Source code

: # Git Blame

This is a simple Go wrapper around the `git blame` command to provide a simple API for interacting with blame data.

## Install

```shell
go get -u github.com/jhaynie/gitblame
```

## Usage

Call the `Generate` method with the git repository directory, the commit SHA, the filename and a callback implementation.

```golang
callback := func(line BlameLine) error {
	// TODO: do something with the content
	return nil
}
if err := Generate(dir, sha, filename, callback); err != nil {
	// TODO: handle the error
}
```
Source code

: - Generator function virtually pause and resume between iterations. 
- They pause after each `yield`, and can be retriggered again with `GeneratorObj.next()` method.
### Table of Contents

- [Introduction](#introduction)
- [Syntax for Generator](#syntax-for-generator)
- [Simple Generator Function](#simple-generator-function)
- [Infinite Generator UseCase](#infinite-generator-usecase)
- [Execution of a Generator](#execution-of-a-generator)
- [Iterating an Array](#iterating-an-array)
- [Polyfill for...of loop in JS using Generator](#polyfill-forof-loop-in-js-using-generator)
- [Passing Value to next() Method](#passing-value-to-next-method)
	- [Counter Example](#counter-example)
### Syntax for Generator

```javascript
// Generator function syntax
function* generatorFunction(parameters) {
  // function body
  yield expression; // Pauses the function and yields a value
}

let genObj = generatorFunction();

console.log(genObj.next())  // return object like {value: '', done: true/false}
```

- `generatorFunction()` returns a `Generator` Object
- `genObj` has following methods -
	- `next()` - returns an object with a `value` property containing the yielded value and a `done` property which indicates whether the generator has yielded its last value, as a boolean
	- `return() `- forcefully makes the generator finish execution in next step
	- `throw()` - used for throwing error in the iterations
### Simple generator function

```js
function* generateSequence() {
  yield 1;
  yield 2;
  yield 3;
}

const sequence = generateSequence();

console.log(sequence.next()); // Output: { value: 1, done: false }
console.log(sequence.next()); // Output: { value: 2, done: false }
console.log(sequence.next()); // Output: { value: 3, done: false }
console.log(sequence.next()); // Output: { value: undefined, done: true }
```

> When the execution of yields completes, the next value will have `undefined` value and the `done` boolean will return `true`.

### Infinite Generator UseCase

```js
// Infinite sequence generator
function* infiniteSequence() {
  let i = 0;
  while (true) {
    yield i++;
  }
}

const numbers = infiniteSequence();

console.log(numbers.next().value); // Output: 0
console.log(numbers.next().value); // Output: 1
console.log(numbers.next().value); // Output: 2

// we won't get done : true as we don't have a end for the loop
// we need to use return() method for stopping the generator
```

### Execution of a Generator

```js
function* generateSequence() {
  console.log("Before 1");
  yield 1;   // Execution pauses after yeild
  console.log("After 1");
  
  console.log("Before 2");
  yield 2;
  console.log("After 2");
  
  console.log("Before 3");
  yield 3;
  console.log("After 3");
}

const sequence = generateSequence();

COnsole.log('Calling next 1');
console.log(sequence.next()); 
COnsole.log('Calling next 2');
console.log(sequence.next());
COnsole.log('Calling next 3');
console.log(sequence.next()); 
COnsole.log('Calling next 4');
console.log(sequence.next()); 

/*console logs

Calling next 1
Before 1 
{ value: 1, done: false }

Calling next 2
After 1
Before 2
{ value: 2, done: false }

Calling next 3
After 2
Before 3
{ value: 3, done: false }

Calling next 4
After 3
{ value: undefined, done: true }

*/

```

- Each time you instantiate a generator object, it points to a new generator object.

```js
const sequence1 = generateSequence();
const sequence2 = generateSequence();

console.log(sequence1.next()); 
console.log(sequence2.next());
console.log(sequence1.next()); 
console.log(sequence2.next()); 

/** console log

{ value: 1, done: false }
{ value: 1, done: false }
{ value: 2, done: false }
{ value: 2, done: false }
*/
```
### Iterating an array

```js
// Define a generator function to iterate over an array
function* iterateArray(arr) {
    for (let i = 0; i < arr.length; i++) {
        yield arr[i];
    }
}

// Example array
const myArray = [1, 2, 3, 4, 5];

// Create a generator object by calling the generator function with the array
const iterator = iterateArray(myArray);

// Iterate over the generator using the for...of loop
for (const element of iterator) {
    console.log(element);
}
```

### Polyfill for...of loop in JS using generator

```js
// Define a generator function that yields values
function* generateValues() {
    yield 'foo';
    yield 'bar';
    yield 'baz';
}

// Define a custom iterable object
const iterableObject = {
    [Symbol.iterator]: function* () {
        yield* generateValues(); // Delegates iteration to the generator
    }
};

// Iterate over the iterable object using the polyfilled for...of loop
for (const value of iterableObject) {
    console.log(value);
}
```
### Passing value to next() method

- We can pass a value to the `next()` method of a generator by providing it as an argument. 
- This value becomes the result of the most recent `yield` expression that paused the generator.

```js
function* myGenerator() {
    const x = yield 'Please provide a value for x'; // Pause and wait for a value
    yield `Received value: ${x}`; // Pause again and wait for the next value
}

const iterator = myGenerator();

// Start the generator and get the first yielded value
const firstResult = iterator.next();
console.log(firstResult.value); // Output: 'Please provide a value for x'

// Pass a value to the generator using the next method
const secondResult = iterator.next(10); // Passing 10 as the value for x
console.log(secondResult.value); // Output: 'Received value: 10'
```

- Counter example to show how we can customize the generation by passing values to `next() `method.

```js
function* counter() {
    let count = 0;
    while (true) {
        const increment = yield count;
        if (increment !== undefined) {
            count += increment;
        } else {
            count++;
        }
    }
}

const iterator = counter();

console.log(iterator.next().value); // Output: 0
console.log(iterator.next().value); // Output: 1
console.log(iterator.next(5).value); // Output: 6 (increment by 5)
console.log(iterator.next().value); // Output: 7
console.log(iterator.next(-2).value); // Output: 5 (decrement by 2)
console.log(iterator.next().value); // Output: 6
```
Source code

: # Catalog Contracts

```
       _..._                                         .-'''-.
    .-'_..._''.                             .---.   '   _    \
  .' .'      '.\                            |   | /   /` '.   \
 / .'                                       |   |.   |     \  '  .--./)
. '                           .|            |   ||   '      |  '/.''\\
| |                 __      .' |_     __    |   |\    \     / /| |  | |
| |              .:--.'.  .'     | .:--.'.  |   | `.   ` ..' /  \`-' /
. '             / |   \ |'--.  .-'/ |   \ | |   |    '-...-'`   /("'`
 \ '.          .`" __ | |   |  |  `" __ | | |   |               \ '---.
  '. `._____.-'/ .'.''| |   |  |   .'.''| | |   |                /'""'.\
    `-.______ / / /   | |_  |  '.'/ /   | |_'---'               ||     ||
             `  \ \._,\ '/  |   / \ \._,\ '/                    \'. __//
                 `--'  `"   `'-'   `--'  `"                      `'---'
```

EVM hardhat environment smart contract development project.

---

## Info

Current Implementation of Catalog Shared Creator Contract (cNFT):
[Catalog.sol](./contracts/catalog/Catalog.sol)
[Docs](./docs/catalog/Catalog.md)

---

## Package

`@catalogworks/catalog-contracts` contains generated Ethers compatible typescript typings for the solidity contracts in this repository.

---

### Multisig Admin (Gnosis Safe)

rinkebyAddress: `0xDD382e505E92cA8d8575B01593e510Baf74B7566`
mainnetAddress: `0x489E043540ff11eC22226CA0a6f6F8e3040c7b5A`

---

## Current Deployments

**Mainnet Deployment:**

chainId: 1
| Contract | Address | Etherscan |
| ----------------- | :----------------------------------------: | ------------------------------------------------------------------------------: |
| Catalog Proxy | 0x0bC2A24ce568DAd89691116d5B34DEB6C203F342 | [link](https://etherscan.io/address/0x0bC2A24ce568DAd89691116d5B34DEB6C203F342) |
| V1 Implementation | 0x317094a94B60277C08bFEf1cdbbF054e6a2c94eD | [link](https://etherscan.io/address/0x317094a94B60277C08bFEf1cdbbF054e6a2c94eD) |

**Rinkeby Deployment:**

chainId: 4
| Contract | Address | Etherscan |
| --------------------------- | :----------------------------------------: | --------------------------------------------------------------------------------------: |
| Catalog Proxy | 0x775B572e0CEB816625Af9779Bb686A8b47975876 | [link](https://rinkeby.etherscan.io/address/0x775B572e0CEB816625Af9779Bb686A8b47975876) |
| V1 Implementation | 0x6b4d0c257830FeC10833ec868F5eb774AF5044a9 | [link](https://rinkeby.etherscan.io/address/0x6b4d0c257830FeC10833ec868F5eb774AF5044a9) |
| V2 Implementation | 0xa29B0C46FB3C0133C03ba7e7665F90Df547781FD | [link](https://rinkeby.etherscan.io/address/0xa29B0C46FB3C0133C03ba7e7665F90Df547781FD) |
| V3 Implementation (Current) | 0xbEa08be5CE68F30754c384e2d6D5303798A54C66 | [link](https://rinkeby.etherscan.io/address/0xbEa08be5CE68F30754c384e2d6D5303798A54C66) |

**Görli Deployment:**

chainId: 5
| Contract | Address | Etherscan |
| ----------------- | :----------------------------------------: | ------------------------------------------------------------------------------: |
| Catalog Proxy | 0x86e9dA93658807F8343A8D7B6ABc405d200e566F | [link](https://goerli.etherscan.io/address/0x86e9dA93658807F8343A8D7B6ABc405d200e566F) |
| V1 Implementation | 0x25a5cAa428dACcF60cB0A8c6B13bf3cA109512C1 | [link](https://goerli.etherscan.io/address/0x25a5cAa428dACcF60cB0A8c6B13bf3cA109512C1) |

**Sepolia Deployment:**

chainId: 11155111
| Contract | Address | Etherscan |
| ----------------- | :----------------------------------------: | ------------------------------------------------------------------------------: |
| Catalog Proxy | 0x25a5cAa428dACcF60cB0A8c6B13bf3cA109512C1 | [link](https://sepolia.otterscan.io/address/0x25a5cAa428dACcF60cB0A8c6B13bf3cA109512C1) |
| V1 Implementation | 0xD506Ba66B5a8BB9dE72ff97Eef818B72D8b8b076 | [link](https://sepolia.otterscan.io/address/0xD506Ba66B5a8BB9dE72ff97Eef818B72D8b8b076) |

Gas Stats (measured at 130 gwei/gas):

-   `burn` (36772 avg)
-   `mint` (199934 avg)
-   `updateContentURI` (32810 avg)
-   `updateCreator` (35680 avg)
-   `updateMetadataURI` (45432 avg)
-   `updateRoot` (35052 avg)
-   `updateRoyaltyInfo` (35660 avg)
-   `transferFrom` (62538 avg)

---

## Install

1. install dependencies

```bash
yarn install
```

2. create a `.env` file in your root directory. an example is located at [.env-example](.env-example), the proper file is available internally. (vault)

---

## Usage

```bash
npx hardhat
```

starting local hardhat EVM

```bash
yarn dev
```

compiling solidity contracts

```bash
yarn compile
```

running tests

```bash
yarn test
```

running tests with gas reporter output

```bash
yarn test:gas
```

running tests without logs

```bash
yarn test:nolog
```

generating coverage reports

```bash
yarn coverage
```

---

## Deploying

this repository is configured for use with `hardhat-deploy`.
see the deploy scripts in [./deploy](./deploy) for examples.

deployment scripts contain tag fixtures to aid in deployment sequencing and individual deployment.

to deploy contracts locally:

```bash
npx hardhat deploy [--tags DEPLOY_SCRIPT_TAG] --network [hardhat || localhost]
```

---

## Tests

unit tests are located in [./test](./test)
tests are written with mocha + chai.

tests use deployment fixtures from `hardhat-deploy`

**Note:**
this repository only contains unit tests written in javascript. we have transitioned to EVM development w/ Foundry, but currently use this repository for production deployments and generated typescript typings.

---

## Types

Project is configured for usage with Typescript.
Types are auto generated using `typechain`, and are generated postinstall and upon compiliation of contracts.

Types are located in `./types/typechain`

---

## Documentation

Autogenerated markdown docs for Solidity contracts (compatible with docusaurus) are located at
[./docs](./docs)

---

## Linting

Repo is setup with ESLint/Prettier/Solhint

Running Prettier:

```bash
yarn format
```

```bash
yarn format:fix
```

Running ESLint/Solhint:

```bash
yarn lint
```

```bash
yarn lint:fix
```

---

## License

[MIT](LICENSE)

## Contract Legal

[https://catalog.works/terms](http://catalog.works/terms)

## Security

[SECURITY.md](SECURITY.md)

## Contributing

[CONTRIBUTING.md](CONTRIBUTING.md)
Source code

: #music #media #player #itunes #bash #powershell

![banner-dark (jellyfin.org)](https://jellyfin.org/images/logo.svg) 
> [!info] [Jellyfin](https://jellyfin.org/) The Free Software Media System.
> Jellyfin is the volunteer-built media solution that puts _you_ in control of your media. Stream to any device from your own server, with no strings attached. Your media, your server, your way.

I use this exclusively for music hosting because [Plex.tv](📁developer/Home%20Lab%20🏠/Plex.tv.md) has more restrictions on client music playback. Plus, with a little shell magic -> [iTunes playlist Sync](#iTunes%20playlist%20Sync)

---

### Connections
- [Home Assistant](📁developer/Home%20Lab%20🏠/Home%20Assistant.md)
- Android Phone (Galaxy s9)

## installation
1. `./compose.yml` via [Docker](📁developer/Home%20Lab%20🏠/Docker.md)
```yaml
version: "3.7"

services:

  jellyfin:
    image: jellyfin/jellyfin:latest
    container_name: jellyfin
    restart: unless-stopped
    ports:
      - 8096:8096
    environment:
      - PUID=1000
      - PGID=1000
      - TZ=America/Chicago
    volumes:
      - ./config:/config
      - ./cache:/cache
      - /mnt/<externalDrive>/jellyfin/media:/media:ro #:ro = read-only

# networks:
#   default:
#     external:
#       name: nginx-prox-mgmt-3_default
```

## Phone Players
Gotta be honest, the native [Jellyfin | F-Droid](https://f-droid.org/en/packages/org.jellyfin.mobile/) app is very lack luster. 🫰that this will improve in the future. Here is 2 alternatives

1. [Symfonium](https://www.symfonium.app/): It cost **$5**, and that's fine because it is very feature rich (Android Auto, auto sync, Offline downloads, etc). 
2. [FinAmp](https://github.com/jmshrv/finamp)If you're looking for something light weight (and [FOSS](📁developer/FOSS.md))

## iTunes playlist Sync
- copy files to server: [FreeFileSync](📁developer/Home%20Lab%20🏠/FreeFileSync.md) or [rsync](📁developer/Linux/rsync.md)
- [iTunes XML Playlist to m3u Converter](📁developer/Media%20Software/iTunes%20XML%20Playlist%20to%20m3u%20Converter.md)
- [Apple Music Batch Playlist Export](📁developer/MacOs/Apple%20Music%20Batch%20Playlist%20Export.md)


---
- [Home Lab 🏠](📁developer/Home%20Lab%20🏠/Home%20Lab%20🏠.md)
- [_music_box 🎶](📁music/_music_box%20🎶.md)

- - - - - - -

# What needs to be done
Work out how many lines of the entries hold the word "filename", and write only that figure.

# Output below
2